#### DATASET EXTRACT
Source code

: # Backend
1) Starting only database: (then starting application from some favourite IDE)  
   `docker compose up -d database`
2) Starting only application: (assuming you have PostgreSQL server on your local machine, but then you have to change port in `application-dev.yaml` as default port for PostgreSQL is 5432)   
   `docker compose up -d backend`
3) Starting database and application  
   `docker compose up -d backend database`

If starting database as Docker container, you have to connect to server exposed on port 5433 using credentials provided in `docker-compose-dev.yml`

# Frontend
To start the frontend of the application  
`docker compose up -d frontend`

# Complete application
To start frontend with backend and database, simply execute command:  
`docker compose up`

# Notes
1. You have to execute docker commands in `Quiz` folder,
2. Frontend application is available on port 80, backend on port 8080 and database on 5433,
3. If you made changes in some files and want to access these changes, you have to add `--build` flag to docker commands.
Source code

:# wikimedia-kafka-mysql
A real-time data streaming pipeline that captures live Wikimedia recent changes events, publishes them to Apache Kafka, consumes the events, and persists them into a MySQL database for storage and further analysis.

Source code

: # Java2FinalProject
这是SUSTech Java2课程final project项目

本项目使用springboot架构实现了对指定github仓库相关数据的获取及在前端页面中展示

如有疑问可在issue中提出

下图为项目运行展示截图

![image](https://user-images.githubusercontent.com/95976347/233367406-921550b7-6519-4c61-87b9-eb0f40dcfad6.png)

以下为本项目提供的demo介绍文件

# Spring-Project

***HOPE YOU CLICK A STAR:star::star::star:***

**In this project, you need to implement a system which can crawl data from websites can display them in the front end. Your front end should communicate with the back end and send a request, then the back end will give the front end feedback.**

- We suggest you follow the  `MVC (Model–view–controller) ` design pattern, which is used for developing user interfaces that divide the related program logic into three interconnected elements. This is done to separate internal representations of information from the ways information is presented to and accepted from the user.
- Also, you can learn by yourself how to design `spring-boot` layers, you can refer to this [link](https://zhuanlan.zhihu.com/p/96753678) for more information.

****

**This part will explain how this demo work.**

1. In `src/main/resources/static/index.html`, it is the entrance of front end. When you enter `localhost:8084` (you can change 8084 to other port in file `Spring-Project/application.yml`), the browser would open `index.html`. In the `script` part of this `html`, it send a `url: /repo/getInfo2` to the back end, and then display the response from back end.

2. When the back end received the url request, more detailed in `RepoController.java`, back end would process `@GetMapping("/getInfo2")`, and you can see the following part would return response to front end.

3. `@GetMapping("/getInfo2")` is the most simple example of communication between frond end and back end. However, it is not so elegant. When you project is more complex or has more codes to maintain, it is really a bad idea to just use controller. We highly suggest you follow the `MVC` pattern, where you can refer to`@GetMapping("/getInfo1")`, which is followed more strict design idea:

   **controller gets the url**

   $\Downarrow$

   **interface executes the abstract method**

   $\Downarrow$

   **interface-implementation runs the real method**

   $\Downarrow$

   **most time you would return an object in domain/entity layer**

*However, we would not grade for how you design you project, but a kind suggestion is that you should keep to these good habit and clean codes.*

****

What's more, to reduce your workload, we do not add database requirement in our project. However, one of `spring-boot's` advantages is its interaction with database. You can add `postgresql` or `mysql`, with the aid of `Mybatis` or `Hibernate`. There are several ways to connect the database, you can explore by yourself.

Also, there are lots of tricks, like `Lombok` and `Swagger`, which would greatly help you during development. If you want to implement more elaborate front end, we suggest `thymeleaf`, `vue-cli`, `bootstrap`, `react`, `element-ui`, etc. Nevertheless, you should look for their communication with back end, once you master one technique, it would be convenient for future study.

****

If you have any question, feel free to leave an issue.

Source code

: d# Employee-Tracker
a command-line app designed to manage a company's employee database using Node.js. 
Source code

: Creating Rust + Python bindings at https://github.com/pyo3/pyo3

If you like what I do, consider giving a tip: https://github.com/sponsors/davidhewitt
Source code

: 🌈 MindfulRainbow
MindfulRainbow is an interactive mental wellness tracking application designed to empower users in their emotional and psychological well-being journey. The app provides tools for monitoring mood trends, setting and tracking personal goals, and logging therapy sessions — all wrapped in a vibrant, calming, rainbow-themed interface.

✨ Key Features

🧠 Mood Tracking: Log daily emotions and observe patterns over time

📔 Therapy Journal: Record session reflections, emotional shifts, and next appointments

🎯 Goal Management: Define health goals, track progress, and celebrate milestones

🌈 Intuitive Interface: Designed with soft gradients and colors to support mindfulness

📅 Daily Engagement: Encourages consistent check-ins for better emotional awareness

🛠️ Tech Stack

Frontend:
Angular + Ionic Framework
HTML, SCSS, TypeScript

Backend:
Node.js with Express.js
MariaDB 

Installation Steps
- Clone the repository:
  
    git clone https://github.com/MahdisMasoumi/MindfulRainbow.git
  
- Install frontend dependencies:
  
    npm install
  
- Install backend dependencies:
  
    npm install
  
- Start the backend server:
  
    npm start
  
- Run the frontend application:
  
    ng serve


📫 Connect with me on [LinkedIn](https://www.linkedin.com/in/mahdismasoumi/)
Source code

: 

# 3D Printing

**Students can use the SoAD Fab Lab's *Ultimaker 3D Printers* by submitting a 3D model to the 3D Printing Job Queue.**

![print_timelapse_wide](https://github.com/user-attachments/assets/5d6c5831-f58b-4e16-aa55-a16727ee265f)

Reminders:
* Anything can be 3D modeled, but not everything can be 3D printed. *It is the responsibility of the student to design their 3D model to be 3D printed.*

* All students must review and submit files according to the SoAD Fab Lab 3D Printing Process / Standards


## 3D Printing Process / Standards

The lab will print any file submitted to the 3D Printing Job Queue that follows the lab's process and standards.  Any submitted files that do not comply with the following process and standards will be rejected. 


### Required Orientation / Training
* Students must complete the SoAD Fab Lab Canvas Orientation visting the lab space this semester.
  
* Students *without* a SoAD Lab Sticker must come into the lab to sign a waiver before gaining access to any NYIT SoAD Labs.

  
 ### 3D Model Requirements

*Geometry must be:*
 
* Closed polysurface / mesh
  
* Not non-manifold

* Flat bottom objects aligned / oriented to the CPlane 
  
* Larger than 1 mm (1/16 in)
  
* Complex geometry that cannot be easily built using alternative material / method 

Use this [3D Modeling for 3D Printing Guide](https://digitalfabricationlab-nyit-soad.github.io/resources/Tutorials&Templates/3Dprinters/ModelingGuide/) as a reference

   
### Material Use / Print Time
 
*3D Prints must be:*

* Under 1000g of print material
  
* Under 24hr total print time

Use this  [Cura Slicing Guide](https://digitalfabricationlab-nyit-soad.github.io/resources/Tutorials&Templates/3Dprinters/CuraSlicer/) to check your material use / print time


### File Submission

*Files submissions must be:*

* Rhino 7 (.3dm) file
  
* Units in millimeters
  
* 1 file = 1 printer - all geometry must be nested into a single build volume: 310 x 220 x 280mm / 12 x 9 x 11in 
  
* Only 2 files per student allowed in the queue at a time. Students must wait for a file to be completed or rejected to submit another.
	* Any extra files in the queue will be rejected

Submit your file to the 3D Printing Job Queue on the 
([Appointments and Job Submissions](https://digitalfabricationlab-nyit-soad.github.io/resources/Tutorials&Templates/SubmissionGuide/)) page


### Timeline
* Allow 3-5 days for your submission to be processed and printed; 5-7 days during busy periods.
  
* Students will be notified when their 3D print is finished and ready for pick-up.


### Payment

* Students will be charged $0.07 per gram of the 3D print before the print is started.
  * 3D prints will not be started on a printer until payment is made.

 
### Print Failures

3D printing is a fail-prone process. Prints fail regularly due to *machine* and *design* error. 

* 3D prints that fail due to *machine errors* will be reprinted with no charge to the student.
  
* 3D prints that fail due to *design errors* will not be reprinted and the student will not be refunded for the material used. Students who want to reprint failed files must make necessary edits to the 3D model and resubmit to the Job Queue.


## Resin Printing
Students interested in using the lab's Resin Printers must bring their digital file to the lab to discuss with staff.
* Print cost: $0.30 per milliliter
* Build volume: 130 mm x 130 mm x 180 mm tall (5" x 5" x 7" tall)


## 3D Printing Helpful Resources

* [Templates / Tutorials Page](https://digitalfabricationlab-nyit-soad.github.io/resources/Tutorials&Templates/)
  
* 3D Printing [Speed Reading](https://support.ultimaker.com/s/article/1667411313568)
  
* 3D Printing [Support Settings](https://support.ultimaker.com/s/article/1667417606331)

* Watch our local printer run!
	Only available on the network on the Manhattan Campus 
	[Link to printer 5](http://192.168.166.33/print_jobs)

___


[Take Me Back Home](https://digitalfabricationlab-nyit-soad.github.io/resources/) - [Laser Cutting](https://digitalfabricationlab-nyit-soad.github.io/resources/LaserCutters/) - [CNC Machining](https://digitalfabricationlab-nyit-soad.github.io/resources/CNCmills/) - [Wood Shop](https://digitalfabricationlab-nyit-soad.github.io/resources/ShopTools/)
########
→ TASK BRIEF
Would you filter the records and copy out each line containing "into"?

→ RESULT OF THIS TASK
A real-time data streaming pipeline that captures live Wikimedia recent changes events, publishes them to Apache Kafka, consumes the events, and persists them into a MySQL database for storage and further analysis.
- We suggest you follow the  `MVC (Model–view–controller) ` design pattern, which is used for developing user interfaces that divide the related program logic into three interconnected elements. This is done to separate internal representations of information from the ways information is presented to and accepted from the user.
* Students *without* a SoAD Lab Sticker must come into the lab to sign a waiver before gaining access to any NYIT SoAD Labs.
* 1 file = 1 printer - all geometry must be nested into a single build volume: 310 x 220 x 280mm / 12 x 9 x 11in 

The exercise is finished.